Pourquoi l'industrie automobile demande-t-elle plus de flexibilité ?
Pour des dirigeants comme Ola Källenius, PDG de Mercedes-Benz, les échéances rigides de 2035 ne sont tout simplement « plus réalisables ». Il met en avant les goulots d'étranglement des infrastructures de recharge et une adoption des véhicules électriques par les consommateurs plus lente que prévu. Loin de voir cela comme un recul, il qualifie la démarche d'approche « plus pragmatique » et de « mise à niveau vers une stratégie plus intelligente ».
Ce discours trouve un écho particulièrement fort dans une Europe où l'économie ralentit et où les constructeurs suppriment des dizaines de milliers d'emplois. L'Allemagne, dont la santé économique est intimement liée à son secteur automobile fort de près de 800 000 emplois, fait pression pour un assouplissement. Le chancelier Friedrich Merz a même promis qu'il n'y aurait « pas de rupture brutale » en 2035, signalant un soutien clair aux demandes de l'industrie pour préserver sa compétitivité.
Quelles sont les alternatives envisagées pour contourner l'interdiction ?
La Commission européenne explore désormais la piste d'une « neutralité technologique » accrue. Concrètement, cela signifie créer des exceptions pour autoriser la vente de certains véhicules thermiques au-delà de 2035. Les deux voies principales sont les modèles hybrides rechargeables et les moteurs fonctionnant avec des carburants de synthèse ou des biocarburants, qui produisent moins d'émissions que les carburants traditionnels.
Pour changer la loi, l'Union européenne doit soit l'abroger, soit l'amender pour y inclure ces exceptions. Cependant, cette flexibilité est vivement critiquée par les organisations environnementales. Le groupe de pression Transport & Environment dénonce une « tentative cynique de démanteler un pilier central de la loi européenne sur le climat », estimant que « transformer la réglementation automobile la plus importante de l'UE en un gruyère ne restaurera pas la compétitivité de l'industrie ».
Quels risques un report de l'échéance ferait-il courir à l'Europe ?
Ralentir la transition comporte des dangers significatifs.
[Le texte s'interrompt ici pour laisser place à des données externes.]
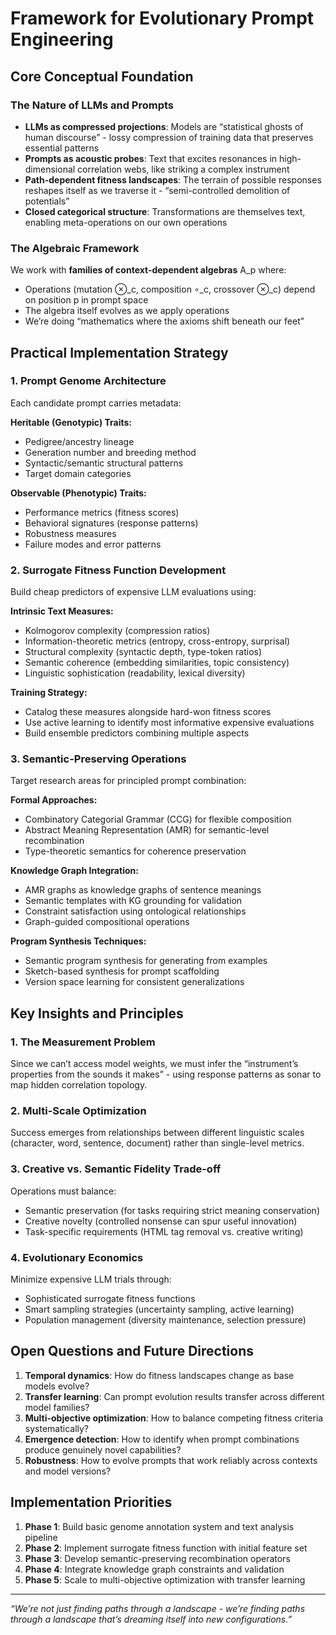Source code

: # Framework for Evolutionary Prompt Engineering

## Core Conceptual Foundation

### The Nature of LLMs and Prompts

- **LLMs as compressed projections**: Models are “statistical ghosts of human discourse” - lossy compression of training data that preserves essential patterns
- **Prompts as acoustic probes**: Text that excites resonances in high-dimensional correlation webs, like striking a complex instrument
- **Path-dependent fitness landscapes**: The terrain of possible responses reshapes itself as we traverse it - “semi-controlled demolition of potentials”
- **Closed categorical structure**: Transformations are themselves text, enabling meta-operations on our own operations

### The Algebraic Framework

We work with **families of context-dependent algebras** A_p where:

- Operations (mutation ⊗_c, composition ∘_c, crossover ⊗_c) depend on position p in prompt space
- The algebra itself evolves as we apply operations
- We’re doing “mathematics where the axioms shift beneath our feet”

## Practical Implementation Strategy

### 1. Prompt Genome Architecture

Each candidate prompt carries metadata:

**Heritable (Genotypic) Traits:**

- Pedigree/ancestry lineage
- Generation number and breeding method
- Syntactic/semantic structural patterns
- Target domain categories

**Observable (Phenotypic) Traits:**

- Performance metrics (fitness scores)
- Behavioral signatures (response patterns)
- Robustness measures
- Failure modes and error patterns

### 2. Surrogate Fitness Function Development

Build cheap predictors of expensive LLM evaluations using:

**Intrinsic Text Measures:**

- Kolmogorov complexity (compression ratios)
- Information-theoretic metrics (entropy, cross-entropy, surprisal)
- Structural complexity (syntactic depth, type-token ratios)
- Semantic coherence (embedding similarities, topic consistency)
- Linguistic sophistication (readability, lexical diversity)

**Training Strategy:**

- Catalog these measures alongside hard-won fitness scores
- Use active learning to identify most informative expensive evaluations
- Build ensemble predictors combining multiple aspects

### 3. Semantic-Preserving Operations

Target research areas for principled prompt combination:

**Formal Approaches:**

- Combinatory Categorial Grammar (CCG) for flexible composition
- Abstract Meaning Representation (AMR) for semantic-level recombination
- Type-theoretic semantics for coherence preservation

**Knowledge Graph Integration:**

- AMR graphs as knowledge graphs of sentence meanings
- Semantic templates with KG grounding for validation
- Constraint satisfaction using ontological relationships
- Graph-guided compositional operations

**Program Synthesis Techniques:**

- Semantic program synthesis for generating from examples
- Sketch-based synthesis for prompt scaffolding
- Version space learning for consistent generalizations

## Key Insights and Principles

### 1. The Measurement Problem

Since we can’t access model weights, we must infer the “instrument’s properties from the sounds it makes” - using response patterns as sonar to map hidden correlation topology.

### 2. Multi-Scale Optimization

Success emerges from relationships between different linguistic scales (character, word, sentence, document) rather than single-level metrics.

### 3. Creative vs. Semantic Fidelity Trade-off

Operations must balance:

- Semantic preservation (for tasks requiring strict meaning conservation)
- Creative novelty (controlled nonsense can spur useful innovation)
- Task-specific requirements (HTML tag removal vs. creative writing)

### 4. Evolutionary Economics

Minimize expensive LLM trials through:

- Sophisticated surrogate fitness functions
- Smart sampling strategies (uncertainty sampling, active learning)
- Population management (diversity maintenance, selection pressure)

## Open Questions and Future Directions

1. **Temporal dynamics**: How do fitness landscapes change as base models evolve?
1. **Transfer learning**: Can prompt evolution results transfer across different model families?
1. **Multi-objective optimization**: How to balance competing fitness criteria systematically?
1. **Emergence detection**: How to identify when prompt combinations produce genuinely novel capabilities?
1. **Robustness**: How to evolve prompts that work reliably across contexts and model versions?

## Implementation Priorities

1. **Phase 1**: Build basic genome annotation system and text analysis pipeline
1. **Phase 2**: Implement surrogate fitness function with initial feature set
1. **Phase 3**: Develop semantic-preserving recombination operators
1. **Phase 4**: Integrate knowledge graph constraints and validation
1. **Phase 5**: Scale to multi-objective optimization with transfer learning

-----

*“We’re not just finding paths through a landscape - we’re finding paths through a landscape that’s dreaming itself into new configurations.”*


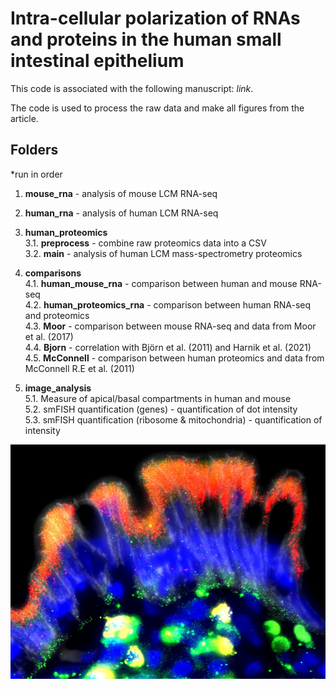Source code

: # Intra-cellular polarization of RNAs and proteins in the human small intestinal epithelium
This code is associated with the following manuscript: *link*.

The code is used to process the raw data and make all figures from the article.

## Folders
*run in order 
1. **mouse_rna** - analysis of mouse LCM RNA-seq
2. **human_rna** - analysis of human LCM RNA-seq
3. **human_proteomics**  
   3.1. **preprocess** - combine raw proteomics data into a CSV  
   3.2. **main** - analysis of human LCM mass-spectrometry proteomics 
4. **comparisons**  
   4.1. **human_mouse_rna** - comparison between human and mouse RNA-seq  
   4.2. **human_proteomics_rna** - comparison between human RNA-seq and proteomics  
   4.3. **Moor** - comparison between mouse RNA-seq and data from Moor et al. (2017)  
   4.4. **Bjorn** - correlation with Björn et al. (2011) and Harnik et al. (2021)  
   4.5. **McConnell** - comparison between human proteomics and data from McConnell R.E et al. (2011)

5. **image_analysis**  
   5.1. Measure of apical/basal compartments in human and mouse  
   5.2. smFISH quantification (genes) - quantification of dot intensity  
   5.3. smFISH quantification (ribosome & mitochondria) - quantification of intensity


![](image.jpg)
Le président Emmanuel Macron a averti qu'un abandon de l'objectif de 2035 mettrait en péril les énormes investissements déjà consentis dans les gigafactories de batteries à travers le continent. Les entreprises qui ont tout misé sur l'électrique, comme Polestar, estiment qu'un tel revirement pénalise les acteurs les plus innovants et sème la confusion chez les consommateurs, freinant l'adoption des véhicules électriques.
Le risque principal est de laisser le champ libre à la concurrence mondiale, notamment chinoise. En affaiblissant ses propres objectifs climatiques, l'Europe pourrait perdre son avantage concurrentiel sur les technologies de demain. Pour de nombreux experts, la solution n'est pas de freiner, mais au contraire d'accélérer pour combler le retard sur le coût des batteries et moderniser les processus de fabrication. L'Europe doit, selon eux, retrouver une urgence entrepreneuriale pour ne pas se laisser distancer.